The apostle Paul tells us that God was in Christ, reconciling the world to himself. And I happen to believe that this work of reconciliation will go on, whether I am a part of it or not. But, my friends, what a privilege it is to be a part of this cosmic plan and this grand adventure! It’s a story that reaches back into the very mists of time. It’s a story that reaches its zenith in the events which we have so recently celebrated in the death and resurrection of our Lord Jesus Christ. And, it’s a story that reaches even into the nooks and crannies, the crevices and cracks of a little Midwestern town that fails to register nary a “blip” on the radar of most of the rich and powerful.

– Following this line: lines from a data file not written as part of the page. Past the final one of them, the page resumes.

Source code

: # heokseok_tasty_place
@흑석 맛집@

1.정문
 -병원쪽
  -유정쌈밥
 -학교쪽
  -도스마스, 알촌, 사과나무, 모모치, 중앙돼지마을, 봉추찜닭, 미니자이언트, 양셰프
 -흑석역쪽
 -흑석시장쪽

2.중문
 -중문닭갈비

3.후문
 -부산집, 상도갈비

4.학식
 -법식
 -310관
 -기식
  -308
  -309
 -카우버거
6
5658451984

So, here we are, headed into the homestretch at the end of another academic year. And I want to encourage you to not be afraid to throw a little gasoline on the academic pyre. Sure it’s risky and sure your hair may catch on fire. But, just like my friend, Mark Skaggs, you’ve got a lot of us in this community who are prepared to douse the over-exuberant flames and to trim the locks of your scorched intellectual head. So, like Ruth, our semester’s heroine and example, commit yourself to the dangerous journey to the threshing floor and the risky business of transformational learning. And don’t worry about the consequences, since God may have something much more exciting in mind than even you can imagine. Because after all: God has a story, too.